Fort Mackinac, Mackinac Island, MI
Actually I am not sure what this title means except that I hope to clean up some of the possible misinformation coming from Benjamin Scafidi’s work that is heavily cited by the OCPA. I tackled his Surge 1 in my October 17, 2016 “Dirge for a Surge” so now will tackle his Surge 2. This work built on the first by providing state by state information; specifically, he points out that from FY 1992 to FY 2009 Oklahoma’s “Change in Students” was 10% compared to a “Change in Administrators and other Non-Teaching Staff” of 28%. His source is the U S Dept of Ed’s National Center for Education Statistics. He goes on to do the math that at $40,000 each, if the growth in administrators and other non-teaching staff had only been 10%, then there would have been enough funding, about $230,000,000 each year, for teachers to get a $5,000 pay raise.
My critique of Surge 1 was that using the terminology “Administrators and Other Non-Teaching Staff” was intentional on his part to lead the reader to believe that the primary growth has been in administrators when I suspect it has been among the major support personnel categories of teacher assistants, food service workers, bus drivers, etc. I argued that unless you pinpoint what job categories make up the growth and examine what laws, policies, and other factors have caused the increases, his Surge research merely crunches numbers without providing thoughtful policy direction.

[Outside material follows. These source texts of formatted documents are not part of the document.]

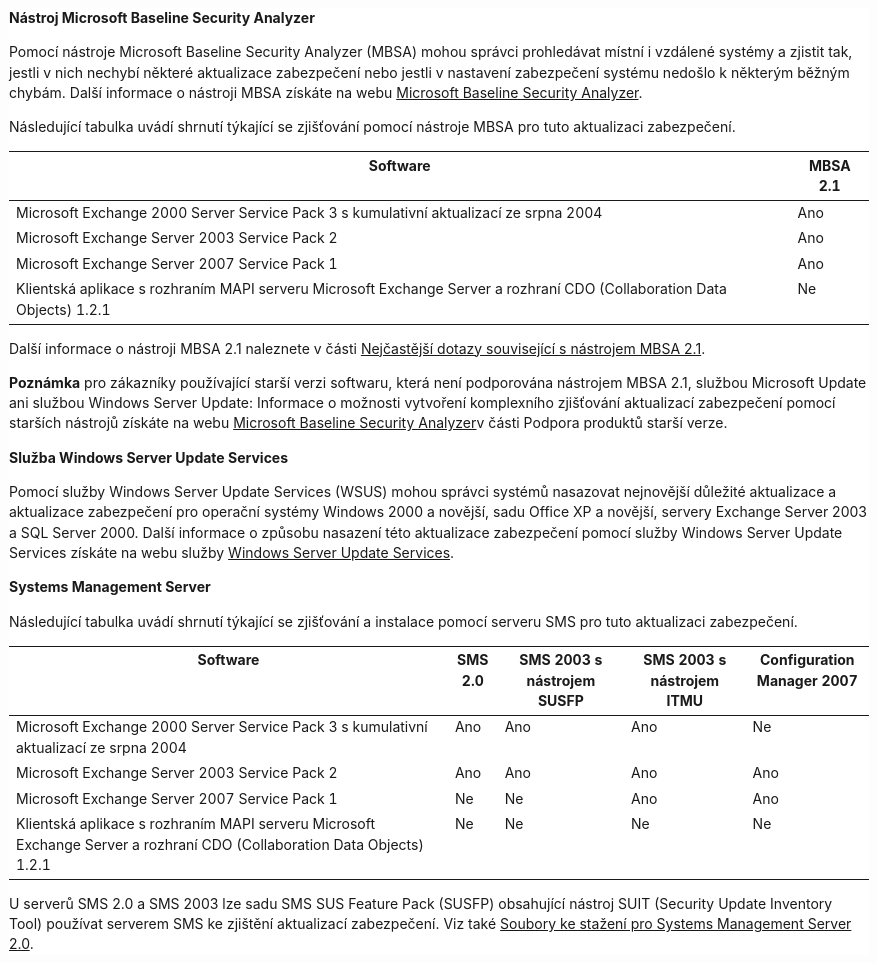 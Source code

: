 **Nástroj Microsoft Baseline Security Analyzer**
  
Pomocí nástroje Microsoft Baseline Security Analyzer (MBSA) mohou správci prohledávat místní i vzdálené systémy a zjistit tak, jestli v nich nechybí některé aktualizace zabezpečení nebo jestli v nastavení zabezpečení systému nedošlo k některým běžným chybám. Další informace o nástroji MBSA získáte na webu [Microsoft Baseline Security Analyzer](http://www.microsoft.com/technet/security/tools/mbsahome.mspx).
  
Následující tabulka uvádí shrnutí týkající se zjišťování pomocí nástroje MBSA pro tuto aktualizaci zabezpečení.
  
| Software                                                                                                                | MBSA 2.1 |  
|-------------------------------------------------------------------------------------------------------------------------|----------|  
| Microsoft Exchange 2000 Server Service Pack 3 s kumulativní aktualizací ze srpna 2004                                   | Ano      |  
| Microsoft Exchange Server 2003 Service Pack 2                                                                           | Ano      |  
| Microsoft Exchange Server 2007 Service Pack 1                                                                           | Ano      |  
| Klientská aplikace s rozhraním MAPI serveru Microsoft Exchange Server a rozhraní CDO (Collaboration Data Objects) 1.2.1 | Ne       |
  
Další informace o nástroji MBSA 2.1 naleznete v části [Nejčastější dotazy související s nástrojem MBSA 2.1](http://www.microsoft.com/technet/security/tools/mbsa2/qa.mspx).
  
**Poznámka** pro zákazníky používající starší verzi softwaru, která není podporována nástrojem MBSA 2.1, službou Microsoft Update ani službou Windows Server Update: Informace o možnosti vytvoření komplexního zjišťování aktualizací zabezpečení pomocí starších nástrojů získáte na webu [Microsoft Baseline Security Analyzer](http://www.microsoft.com/technet/security/tools/mbsahome.mspx)v části Podpora produktů starší verze.
  
**Služba Windows Server Update Services**
  
Pomocí služby Windows Server Update Services (WSUS) mohou správci systémů nasazovat nejnovější důležité aktualizace a aktualizace zabezpečení pro operační systémy Windows 2000 a novější, sadu Office XP a novější, servery Exchange Server 2003 a SQL Server 2000. Další informace o způsobu nasazení této aktualizace zabezpečení pomocí služby Windows Server Update Services získáte na webu služby [Windows Server Update Services](http://go.microsoft.com/fwlink/?linkid=50120).
  
**Systems Management Server**
  
Následující tabulka uvádí shrnutí týkající se zjišťování a instalace pomocí serveru SMS pro tuto aktualizaci zabezpečení.
  
| Software                                                                                                                | SMS 2.0 | SMS 2003 s nástrojem SUSFP | SMS 2003 s nástrojem ITMU | Configuration Manager 2007 |  
|-------------------------------------------------------------------------------------------------------------------------|---------|----------------------------|---------------------------|----------------------------|  
| Microsoft Exchange 2000 Server Service Pack 3 s kumulativní aktualizací ze srpna 2004                                   | Ano     | Ano                        | Ano                       | Ne                         |  
| Microsoft Exchange Server 2003 Service Pack 2                                                                           | Ano     | Ano                        | Ano                       | Ano                        |  
| Microsoft Exchange Server 2007 Service Pack 1                                                                           | Ne      | Ne                         | Ano                       | Ano                        |  
| Klientská aplikace s rozhraním MAPI serveru Microsoft Exchange Server a rozhraní CDO (Collaboration Data Objects) 1.2.1 | Ne      | Ne                         | Ne                        | Ne                         |
  
U serverů SMS 2.0 a SMS 2003 lze sadu SMS SUS Feature Pack (SUSFP) obsahující nástroj SUIT (Security Update Inventory Tool) používat serverem SMS ke zjištění aktualizací zabezpečení. Viz také [Soubory ke stažení pro Systems Management Server 2.0](http://technet.microsoft.com/en-us/sms/bb676799.aspx).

I also disputed his use, which I think was in the spring presentation to OCPA, of $50,000 per non-teaching employee to come up with a $7,000 raise for teachers (lay off TA’s, bus drivers and food service workers and give teachers a raise!). He uses $40,000 in Surge 2.
Others have critiqued his work for similar reasons. At the end of Surge 2 is his rendition of five categories of critiques that he received, it’s supposedly an academic paper, and his responses.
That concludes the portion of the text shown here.